A successful businesswoman with her own engineering company, Chirikova soon proved an effective activist, organizing protests and blogging her struggle to save the forest. When thousands of people began attending the rallies and celebrities including U2's Bono began speaking out on her behalf, the Russian state fought back. Chirikova was jailed multiple times, and at one point officials threatened to take away her children on trumped-up neglect charges. The Khimki protests were an early sign of the growing levels of dissent in Russia, which boiled over into the massive rallies held before, and after, Vladimir Putin's reelection this year. And Chirikova, who helped organize the protests and recently challenged the ruling United Russia party in local elections (she lost, but alleged voter fraud), was way ahead of the curve. During the Putin era, the public faces of the Russian opposition have typically been intellectuals, ex-politicians, or tycoons. With Chirikova, who runs her campaign out of a tiny basement beside a fruit and vegetable store, Russian activists have a more accessible symbol: an ordinary woman with unusual determination fighting to save her home.

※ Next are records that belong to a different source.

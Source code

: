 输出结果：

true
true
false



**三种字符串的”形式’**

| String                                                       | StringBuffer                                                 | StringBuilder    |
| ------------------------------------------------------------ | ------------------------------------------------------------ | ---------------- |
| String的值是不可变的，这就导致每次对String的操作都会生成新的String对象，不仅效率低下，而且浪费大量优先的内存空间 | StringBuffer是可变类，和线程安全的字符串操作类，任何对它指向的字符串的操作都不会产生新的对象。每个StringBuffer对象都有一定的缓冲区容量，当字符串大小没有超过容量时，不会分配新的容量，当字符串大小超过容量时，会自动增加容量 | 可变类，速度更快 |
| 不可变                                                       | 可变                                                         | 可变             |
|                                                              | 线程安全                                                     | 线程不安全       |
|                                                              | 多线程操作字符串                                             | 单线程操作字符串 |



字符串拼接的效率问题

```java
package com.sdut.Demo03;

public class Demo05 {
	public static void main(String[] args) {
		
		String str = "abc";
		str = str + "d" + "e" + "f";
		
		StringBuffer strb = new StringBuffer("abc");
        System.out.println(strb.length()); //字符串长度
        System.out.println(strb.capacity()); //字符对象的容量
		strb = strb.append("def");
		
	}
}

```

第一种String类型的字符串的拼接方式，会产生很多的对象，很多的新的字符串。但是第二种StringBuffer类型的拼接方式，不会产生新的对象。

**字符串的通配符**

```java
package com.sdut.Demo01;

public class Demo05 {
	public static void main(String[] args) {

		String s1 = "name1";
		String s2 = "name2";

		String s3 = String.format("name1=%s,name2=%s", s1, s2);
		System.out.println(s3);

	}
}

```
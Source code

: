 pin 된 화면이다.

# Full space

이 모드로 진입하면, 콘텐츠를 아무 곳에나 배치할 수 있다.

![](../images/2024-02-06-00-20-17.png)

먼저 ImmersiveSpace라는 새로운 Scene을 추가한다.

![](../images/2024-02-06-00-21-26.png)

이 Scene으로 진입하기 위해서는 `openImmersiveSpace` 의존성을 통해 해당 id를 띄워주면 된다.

Reading list: Anton Chekhov short stories and novels (reread); Hot, Flat, and Crowded: Why We Need a Green Revolution -- and How It Can Renew America, by Thomas Friedman. Best idea: Preserving the view from your own window, the small motherland each of us has. American decline or American renewal? Renewal. Smart America will realize it is time to walk away from the idea of consuming society and become a responsible society. More Europe or less? More. To tweet or not to tweet? To tweet.

Chirikova tells FP:"Before the Arab revolutions, many lived with the stereotype that poverty pushes people to street protests. The Arab Spring demonstrated that even when people do not starve, they still go to protest, because they are unhappy about the regimes in their countries. If they can do it, why cannot we? We saw that the square can be real, that we also can come out and demand changes. Before, people were too scared to demonstrate their views. Since last winter, our squares have filled up with people demanding Putin's resignation, demanding political changes." "I am against revolutions. We have had negative experience with coups and rallies in the past. We remember the shooting at the White House in Moscow. We still mourn dozens of victims. The new Russia's protest is the most beautiful, most peaceful, most intelligent protest in the world -- not a single broken window, not a single burned car or victim."